((

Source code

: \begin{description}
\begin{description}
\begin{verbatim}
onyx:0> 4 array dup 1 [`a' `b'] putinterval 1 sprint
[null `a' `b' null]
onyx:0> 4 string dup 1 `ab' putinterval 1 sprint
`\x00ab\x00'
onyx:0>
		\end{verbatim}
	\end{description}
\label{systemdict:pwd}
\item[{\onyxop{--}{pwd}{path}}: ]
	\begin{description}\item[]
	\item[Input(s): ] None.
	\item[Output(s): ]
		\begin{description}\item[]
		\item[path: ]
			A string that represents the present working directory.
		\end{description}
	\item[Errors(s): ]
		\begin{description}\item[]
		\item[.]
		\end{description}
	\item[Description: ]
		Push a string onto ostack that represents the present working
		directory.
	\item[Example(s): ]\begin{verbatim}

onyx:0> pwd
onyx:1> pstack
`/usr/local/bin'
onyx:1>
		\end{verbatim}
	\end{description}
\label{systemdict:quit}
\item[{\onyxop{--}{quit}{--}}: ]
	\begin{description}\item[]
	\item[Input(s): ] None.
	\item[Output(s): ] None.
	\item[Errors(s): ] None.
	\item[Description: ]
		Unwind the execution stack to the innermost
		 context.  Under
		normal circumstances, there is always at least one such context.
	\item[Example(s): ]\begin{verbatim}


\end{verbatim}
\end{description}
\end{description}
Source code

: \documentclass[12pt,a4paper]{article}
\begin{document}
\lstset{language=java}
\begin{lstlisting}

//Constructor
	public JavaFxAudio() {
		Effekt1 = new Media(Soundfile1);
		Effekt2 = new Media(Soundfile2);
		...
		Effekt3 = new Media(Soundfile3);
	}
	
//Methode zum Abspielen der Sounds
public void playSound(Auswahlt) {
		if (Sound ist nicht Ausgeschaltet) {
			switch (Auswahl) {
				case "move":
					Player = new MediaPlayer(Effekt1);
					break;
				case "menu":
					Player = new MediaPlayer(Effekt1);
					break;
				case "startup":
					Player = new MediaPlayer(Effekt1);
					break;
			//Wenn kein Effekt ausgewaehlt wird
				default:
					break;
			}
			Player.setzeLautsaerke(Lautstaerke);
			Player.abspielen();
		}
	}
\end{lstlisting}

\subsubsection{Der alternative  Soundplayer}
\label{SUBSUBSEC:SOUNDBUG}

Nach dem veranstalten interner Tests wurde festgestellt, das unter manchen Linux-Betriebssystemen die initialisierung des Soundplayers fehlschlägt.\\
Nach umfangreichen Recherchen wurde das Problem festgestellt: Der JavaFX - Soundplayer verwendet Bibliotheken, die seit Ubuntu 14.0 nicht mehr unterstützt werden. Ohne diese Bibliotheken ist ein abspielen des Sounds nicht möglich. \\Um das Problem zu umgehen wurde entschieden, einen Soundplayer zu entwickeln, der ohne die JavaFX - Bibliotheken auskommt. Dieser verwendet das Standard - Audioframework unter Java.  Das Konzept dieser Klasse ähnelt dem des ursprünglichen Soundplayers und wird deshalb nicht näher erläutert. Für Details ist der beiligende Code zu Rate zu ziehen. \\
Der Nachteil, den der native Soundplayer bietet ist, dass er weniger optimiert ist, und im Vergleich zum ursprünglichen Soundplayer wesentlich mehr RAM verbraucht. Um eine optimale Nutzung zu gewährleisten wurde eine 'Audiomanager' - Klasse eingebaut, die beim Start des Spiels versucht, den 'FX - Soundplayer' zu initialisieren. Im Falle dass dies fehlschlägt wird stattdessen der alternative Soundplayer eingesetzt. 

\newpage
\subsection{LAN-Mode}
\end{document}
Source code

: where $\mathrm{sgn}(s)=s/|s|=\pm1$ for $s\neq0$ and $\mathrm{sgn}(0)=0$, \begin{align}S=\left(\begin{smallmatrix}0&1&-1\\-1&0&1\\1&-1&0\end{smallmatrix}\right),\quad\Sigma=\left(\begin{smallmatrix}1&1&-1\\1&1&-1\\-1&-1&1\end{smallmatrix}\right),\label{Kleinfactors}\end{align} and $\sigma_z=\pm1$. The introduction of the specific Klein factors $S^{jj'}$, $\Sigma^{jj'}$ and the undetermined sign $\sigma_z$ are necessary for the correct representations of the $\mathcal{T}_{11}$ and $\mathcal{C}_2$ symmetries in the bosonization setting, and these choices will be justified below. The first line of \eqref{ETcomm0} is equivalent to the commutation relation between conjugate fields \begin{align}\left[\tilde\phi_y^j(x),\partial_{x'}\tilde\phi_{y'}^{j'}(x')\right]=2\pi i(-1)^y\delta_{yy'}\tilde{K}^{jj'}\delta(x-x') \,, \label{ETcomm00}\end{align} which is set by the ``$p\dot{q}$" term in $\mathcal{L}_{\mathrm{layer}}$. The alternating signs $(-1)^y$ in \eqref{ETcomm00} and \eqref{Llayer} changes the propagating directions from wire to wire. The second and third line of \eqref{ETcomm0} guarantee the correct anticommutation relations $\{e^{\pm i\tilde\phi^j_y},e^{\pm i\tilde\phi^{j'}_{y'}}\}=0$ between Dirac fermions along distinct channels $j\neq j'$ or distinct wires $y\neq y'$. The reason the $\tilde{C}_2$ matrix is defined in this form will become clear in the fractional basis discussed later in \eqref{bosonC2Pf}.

))

Starting from the first line above, copy the data through to the last line exactly.

§ **Reply**
Source code

: \begin{description}
\begin{description}
\begin{verbatim}
onyx:0> 4 array dup 1 [`a' `b'] putinterval 1 sprint
[null `a' `b' null]
onyx:0> 4 string dup 1 `ab' putinterval 1 sprint
`\x00ab\x00'
onyx:0>
		\end{verbatim}
	\end{description}
\label{systemdict:pwd}
\item[{\onyxop{--}{pwd}{path}}: ]
	\begin{description}\item[]
	\item[Input(s): ] None.
	\item[Output(s): ]
		\begin{description}\item[]
		\item[path: ]
			A string that represents the present working directory.
		\end{description}
	\item[Errors(s): ]
		\begin{description}\item[]
		\item[.]
		\end{description}
	\item[Description: ]
		Push a string onto ostack that represents the present working
		directory.
	\item[Example(s): ]\begin{verbatim}

onyx:0> pwd
onyx:1> pstack
`/usr/local/bin'
onyx:1>
		\end{verbatim}
	\end{description}
\label{systemdict:quit}
\item[{\onyxop{--}{quit}{--}}: ]
	\begin{description}\item[]
	\item[Input(s): ] None.
	\item[Output(s): ] None.
	\item[Errors(s): ] None.
	\item[Description: ]
		Unwind the execution stack to the innermost
		 context.  Under
		normal circumstances, there is always at least one such context.
	\item[Example(s): ]\begin{verbatim}


\end{verbatim}
\end{description}
\end{description}
Source code

: \documentclass[12pt,a4paper]{article}
\begin{document}
\lstset{language=java}
\begin{lstlisting}

//Constructor
	public JavaFxAudio() {
		Effekt1 = new Media(Soundfile1);
		Effekt2 = new Media(Soundfile2);
		...
		Effekt3 = new Media(Soundfile3);
	}
	
//Methode zum Abspielen der Sounds
public void playSound(Auswahlt) {
		if (Sound ist nicht Ausgeschaltet) {
			switch (Auswahl) {
				case "move":
					Player = new MediaPlayer(Effekt1);
					break;
				case "menu":
					Player = new MediaPlayer(Effekt1);
					break;
				case "startup":
					Player = new MediaPlayer(Effekt1);
					break;
			//Wenn kein Effekt ausgewaehlt wird
				default:
					break;
			}
			Player.setzeLautsaerke(Lautstaerke);
			Player.abspielen();
		}
	}
\end{lstlisting}

\subsubsection{Der alternative  Soundplayer}
\label{SUBSUBSEC:SOUNDBUG}

Nach dem veranstalten interner Tests wurde festgestellt, das unter manchen Linux-Betriebssystemen die initialisierung des Soundplayers fehlschlägt.\\
Nach umfangreichen Recherchen wurde das Problem festgestellt: Der JavaFX - Soundplayer verwendet Bibliotheken, die seit Ubuntu 14.0 nicht mehr unterstützt werden. Ohne diese Bibliotheken ist ein abspielen des Sounds nicht möglich. \\Um das Problem zu umgehen wurde entschieden, einen Soundplayer zu entwickeln, der ohne die JavaFX - Bibliotheken auskommt. Dieser verwendet das Standard - Audioframework unter Java.  Das Konzept dieser Klasse ähnelt dem des ursprünglichen Soundplayers und wird deshalb nicht näher erläutert. Für Details ist der beiligende Code zu Rate zu ziehen. \\
Der Nachteil, den der native Soundplayer bietet ist, dass er weniger optimiert ist, und im Vergleich zum ursprünglichen Soundplayer wesentlich mehr RAM verbraucht. Um eine optimale Nutzung zu gewährleisten wurde eine 'Audiomanager' - Klasse eingebaut, die beim Start des Spiels versucht, den 'FX - Soundplayer' zu initialisieren. Im Falle dass dies fehlschlägt wird stattdessen der alternative Soundplayer eingesetzt. 

\newpage
\subsection{LAN-Mode}
\end{document}
Source code

: where $\mathrm{sgn}(s)=s/|s|=\pm1$ for $s\neq0$ and $\mathrm{sgn}(0)=0$, \begin{align}S=\left(\begin{smallmatrix}0&1&-1\\-1&0&1\\1&-1&0\end{smallmatrix}\right),\quad\Sigma=\left(\begin{smallmatrix}1&1&-1\\1&1&-1\\-1&-1&1\end{smallmatrix}\right),\label{Kleinfactors}\end{align} and $\sigma_z=\pm1$. The introduction of the specific Klein factors $S^{jj'}$, $\Sigma^{jj'}$ and the undetermined sign $\sigma_z$ are necessary for the correct representations of the $\mathcal{T}_{11}$ and $\mathcal{C}_2$ symmetries in the bosonization setting, and these choices will be justified below. The first line of \eqref{ETcomm0} is equivalent to the commutation relation between conjugate fields \begin{align}\left[\tilde\phi_y^j(x),\partial_{x'}\tilde\phi_{y'}^{j'}(x')\right]=2\pi i(-1)^y\delta_{yy'}\tilde{K}^{jj'}\delta(x-x') \,, \label{ETcomm00}\end{align} which is set by the ``$p\dot{q}$" term in $\mathcal{L}_{\mathrm{layer}}$. The alternating signs $(-1)^y$ in \eqref{ETcomm00} and \eqref{Llayer} changes the propagating directions from wire to wire. The second and third line of \eqref{ETcomm0} guarantee the correct anticommutation relations $\{e^{\pm i\tilde\phi^j_y},e^{\pm i\tilde\phi^{j'}_{y'}}\}=0$ between Dirac fermions along distinct channels $j\neq j'$ or distinct wires $y\neq y'$. The reason the $\tilde{C}_2$ matrix is defined in this form will become clear in the fractional basis discussed later in \eqref{bosonC2Pf}.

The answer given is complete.